The survey found that Ramraikuti, Mankasar,
Tistapar and Binsera in Assam's Dhubri district and Neelam Bazaar, Karimganj
and Kalain in Barak Valley, besides Mohendraganj and Kalaisor in Meghalaya
and Durgapur and Ashrambari in Tripura were some of the towns where fake notes
were being printed. Further, Tistapar, Nilasera, Rustom and Saktasal in Assam's
Dhubri district, Barmantila, Dungurdevango, Tambil and Pirdroba in Meghalaya
and Taziamura, Madimoma, Julaibari, Borinagar, and Bhoulpur in Tripura have
been identified as drug smuggling corridors.

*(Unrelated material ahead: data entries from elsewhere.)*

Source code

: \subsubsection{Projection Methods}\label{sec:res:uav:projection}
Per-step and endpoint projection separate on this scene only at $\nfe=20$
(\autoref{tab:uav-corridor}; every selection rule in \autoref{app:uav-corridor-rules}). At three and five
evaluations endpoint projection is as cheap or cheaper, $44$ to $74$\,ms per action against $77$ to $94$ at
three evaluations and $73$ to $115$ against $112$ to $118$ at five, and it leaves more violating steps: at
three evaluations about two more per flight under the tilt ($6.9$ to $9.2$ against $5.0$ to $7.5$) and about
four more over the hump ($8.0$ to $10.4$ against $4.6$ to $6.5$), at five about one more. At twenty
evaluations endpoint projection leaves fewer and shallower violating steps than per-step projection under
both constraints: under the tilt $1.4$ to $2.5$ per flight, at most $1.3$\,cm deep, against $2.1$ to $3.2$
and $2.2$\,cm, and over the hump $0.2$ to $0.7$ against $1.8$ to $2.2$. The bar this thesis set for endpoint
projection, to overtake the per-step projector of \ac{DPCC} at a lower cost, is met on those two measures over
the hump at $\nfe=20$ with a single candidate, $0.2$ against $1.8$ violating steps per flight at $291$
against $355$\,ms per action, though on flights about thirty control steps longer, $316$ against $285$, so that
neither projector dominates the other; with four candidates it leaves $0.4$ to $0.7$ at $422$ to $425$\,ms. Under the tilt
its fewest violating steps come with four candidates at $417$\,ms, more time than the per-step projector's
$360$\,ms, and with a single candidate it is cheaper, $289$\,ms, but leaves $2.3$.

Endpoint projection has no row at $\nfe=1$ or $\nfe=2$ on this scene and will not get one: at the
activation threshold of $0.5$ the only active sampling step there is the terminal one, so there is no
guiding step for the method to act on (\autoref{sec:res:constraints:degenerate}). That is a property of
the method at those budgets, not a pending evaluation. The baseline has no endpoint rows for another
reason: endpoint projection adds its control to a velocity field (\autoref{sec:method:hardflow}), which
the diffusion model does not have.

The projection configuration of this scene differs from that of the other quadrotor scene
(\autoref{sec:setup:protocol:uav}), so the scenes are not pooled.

Alarmed by the threat, ABVP has demanded total
sealing of the international border as also electrifying the barbed wire with
provisions of flood lights and upgrading the vigilance network along the Indo-Bangladesh
border.
ABVP has appealed to all citizens particularly
in the border areas to refuse shelter to the infiltrators and discourage activities
that threatened the integrity and security of the nation. While demanding
that the government should use security forces to drive out the illegal migrants
from the country, the students' body also called upon the people to avoid
employing suspected nationals.
The study conducted by ABVP has reiterated
that the unprotected border was responsible for the large-scale infiltration,
growing terrorist activities and other anti-social practices. The border study
team visited 129 border villages and interviewed 638 villagers including 20
village headmen and about 69 important personalities during the ten-day survey
of the border conducted recently, Hazarika said.